**Task to carry out:** Quote word for word the lines below, beginning with the first and ending with the one that has "Poi sarà presente". Drop the pictures.

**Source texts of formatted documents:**
++++

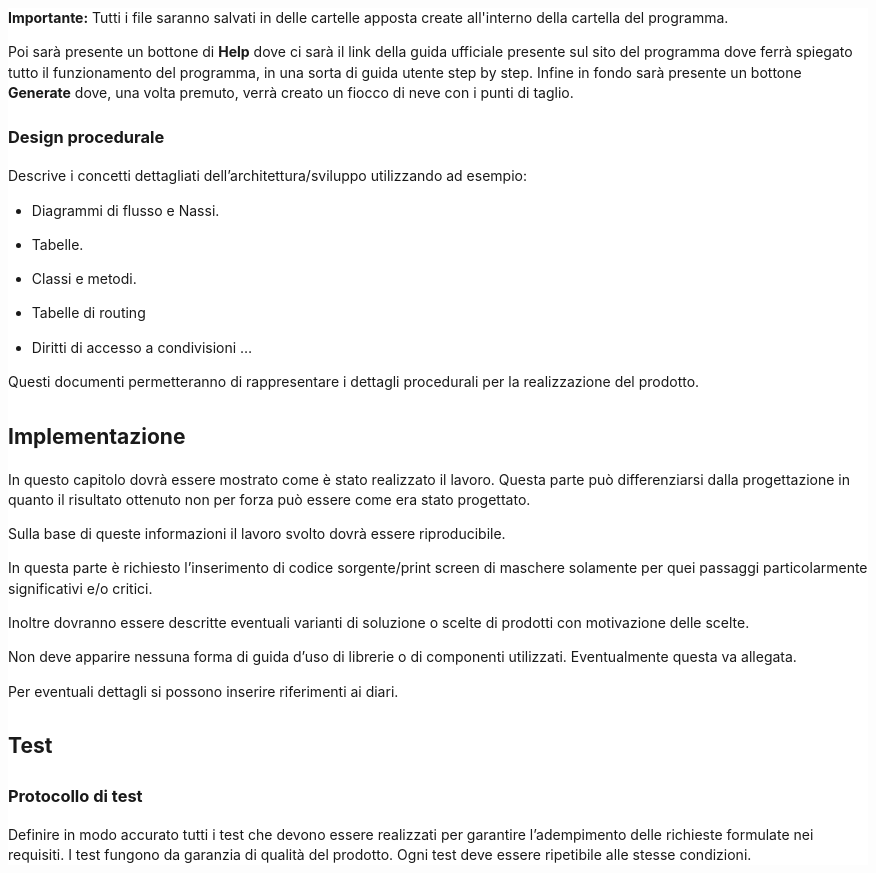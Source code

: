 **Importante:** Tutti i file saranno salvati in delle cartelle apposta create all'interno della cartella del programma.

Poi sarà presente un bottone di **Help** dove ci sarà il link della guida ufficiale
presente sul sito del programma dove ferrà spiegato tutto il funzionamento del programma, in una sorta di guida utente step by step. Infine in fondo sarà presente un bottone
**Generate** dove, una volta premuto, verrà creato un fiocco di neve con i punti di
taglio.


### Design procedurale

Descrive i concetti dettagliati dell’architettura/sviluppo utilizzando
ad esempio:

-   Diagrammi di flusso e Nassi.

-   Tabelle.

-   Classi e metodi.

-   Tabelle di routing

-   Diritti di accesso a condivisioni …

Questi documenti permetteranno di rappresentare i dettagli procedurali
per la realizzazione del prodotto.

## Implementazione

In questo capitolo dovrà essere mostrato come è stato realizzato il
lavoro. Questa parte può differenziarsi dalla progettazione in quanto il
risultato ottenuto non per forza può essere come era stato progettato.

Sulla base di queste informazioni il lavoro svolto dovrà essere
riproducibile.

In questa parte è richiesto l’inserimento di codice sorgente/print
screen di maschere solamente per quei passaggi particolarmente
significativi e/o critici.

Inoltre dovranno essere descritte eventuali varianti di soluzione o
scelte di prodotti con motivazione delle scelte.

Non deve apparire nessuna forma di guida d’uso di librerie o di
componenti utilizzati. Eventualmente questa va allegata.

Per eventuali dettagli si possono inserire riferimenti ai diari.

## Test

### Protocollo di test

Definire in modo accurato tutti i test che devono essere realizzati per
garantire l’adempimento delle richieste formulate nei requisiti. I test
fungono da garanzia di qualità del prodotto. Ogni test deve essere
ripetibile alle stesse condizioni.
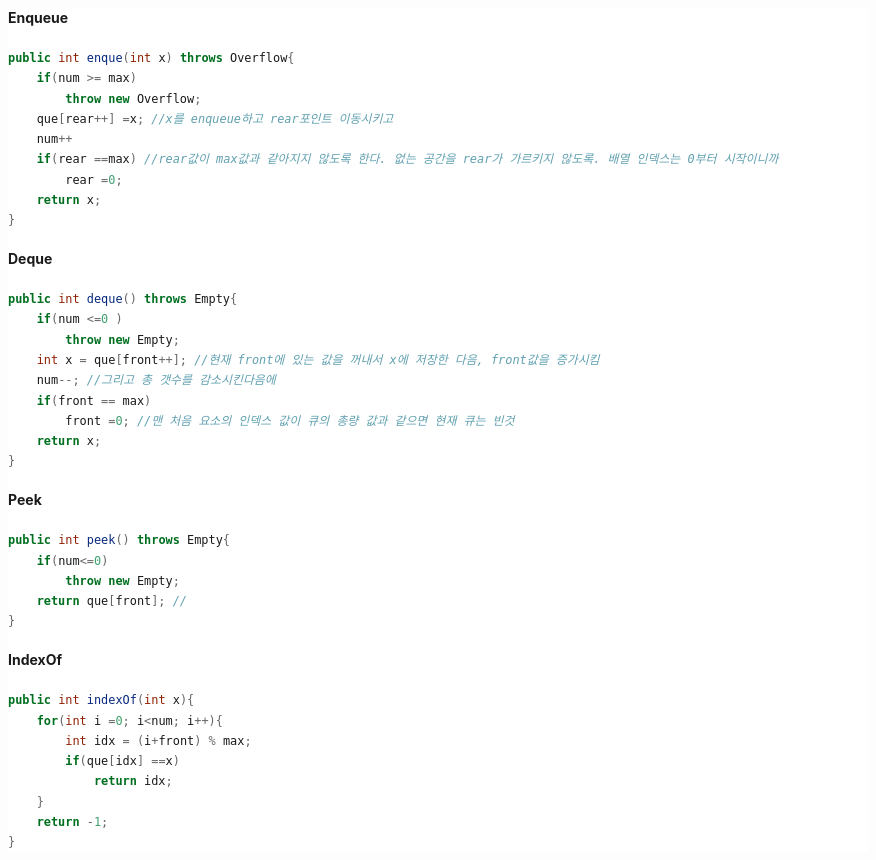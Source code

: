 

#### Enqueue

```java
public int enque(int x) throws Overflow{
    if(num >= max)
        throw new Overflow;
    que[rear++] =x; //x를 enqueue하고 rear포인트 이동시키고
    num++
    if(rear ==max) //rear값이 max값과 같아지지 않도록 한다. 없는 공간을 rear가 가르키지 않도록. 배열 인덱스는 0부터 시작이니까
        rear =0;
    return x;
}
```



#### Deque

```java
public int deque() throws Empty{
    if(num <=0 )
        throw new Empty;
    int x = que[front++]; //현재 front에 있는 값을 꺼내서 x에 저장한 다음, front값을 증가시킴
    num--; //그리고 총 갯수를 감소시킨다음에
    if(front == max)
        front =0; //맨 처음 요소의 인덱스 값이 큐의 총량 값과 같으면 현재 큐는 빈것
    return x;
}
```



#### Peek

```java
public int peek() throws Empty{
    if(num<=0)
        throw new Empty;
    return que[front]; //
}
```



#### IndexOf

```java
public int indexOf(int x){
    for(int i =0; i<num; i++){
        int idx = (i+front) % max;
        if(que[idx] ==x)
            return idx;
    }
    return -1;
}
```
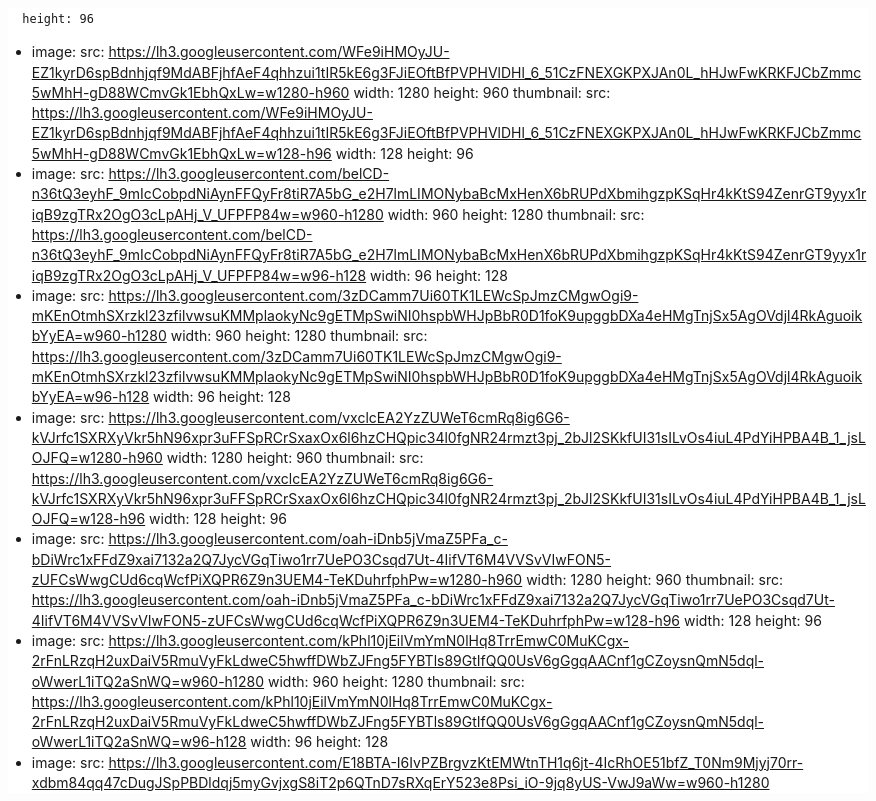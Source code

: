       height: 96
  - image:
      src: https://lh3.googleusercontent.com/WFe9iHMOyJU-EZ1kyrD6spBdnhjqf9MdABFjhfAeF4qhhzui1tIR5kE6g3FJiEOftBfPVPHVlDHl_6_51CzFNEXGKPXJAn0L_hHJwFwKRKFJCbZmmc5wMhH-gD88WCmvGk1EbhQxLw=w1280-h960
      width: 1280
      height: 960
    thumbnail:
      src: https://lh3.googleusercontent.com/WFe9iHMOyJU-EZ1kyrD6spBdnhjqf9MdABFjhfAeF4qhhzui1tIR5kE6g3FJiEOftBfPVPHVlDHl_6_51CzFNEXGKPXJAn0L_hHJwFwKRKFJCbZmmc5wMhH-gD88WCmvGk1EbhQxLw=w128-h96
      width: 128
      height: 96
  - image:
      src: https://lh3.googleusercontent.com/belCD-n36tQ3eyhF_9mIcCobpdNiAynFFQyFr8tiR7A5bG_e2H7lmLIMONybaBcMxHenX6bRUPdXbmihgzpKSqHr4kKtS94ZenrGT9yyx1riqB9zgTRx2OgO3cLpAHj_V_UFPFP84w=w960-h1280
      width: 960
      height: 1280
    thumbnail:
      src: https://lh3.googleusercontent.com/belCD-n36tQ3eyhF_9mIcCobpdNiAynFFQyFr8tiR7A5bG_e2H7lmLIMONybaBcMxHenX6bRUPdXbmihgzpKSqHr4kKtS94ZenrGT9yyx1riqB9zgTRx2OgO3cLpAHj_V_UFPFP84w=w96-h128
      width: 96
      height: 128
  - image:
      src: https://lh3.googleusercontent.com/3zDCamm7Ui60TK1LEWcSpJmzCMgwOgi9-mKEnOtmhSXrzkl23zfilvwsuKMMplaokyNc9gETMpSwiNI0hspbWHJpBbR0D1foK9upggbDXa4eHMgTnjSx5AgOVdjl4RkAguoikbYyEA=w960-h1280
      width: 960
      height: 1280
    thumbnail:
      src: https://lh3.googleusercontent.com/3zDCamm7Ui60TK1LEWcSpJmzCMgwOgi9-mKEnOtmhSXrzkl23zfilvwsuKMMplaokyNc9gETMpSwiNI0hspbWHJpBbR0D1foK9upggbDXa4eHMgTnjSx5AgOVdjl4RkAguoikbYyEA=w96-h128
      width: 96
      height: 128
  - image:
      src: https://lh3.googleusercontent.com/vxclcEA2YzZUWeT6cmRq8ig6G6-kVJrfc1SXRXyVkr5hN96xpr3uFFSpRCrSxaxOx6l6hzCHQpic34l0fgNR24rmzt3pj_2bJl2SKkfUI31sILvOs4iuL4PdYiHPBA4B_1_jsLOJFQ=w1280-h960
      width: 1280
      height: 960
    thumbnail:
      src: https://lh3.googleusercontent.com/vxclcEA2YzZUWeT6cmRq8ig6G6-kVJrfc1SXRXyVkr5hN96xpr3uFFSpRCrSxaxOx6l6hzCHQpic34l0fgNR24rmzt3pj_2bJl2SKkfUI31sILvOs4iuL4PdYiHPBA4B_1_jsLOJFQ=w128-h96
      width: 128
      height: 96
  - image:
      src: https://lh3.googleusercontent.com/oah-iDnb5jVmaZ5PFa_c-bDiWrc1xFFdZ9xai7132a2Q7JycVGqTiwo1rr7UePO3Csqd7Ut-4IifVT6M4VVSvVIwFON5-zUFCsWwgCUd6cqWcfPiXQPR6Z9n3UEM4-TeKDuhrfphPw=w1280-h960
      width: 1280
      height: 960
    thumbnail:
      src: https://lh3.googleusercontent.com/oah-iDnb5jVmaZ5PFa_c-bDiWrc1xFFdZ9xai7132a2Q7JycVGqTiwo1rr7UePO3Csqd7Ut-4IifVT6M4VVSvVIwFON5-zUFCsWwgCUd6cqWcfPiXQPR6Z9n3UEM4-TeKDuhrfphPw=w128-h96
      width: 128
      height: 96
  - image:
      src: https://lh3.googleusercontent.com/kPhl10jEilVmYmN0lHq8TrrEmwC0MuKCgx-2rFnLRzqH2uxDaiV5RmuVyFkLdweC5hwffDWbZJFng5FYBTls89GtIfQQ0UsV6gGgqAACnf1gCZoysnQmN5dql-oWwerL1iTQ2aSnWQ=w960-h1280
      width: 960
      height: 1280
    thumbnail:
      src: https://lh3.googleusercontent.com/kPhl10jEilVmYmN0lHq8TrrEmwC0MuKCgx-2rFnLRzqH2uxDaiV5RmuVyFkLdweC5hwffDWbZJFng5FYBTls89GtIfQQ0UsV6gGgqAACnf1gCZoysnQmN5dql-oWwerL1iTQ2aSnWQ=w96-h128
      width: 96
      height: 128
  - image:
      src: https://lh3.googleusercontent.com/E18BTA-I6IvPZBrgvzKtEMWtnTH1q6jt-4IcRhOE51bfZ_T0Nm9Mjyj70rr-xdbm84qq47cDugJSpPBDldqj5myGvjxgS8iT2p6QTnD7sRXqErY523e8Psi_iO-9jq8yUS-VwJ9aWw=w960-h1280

++++

**Response to the exercise:**
Source code

: **Importante:** Tutti i file saranno salvati in delle cartelle apposta create all'interno della cartella del programma.

Poi sarà presente un bottone di **Help** dove ci sarà il link della guida ufficiale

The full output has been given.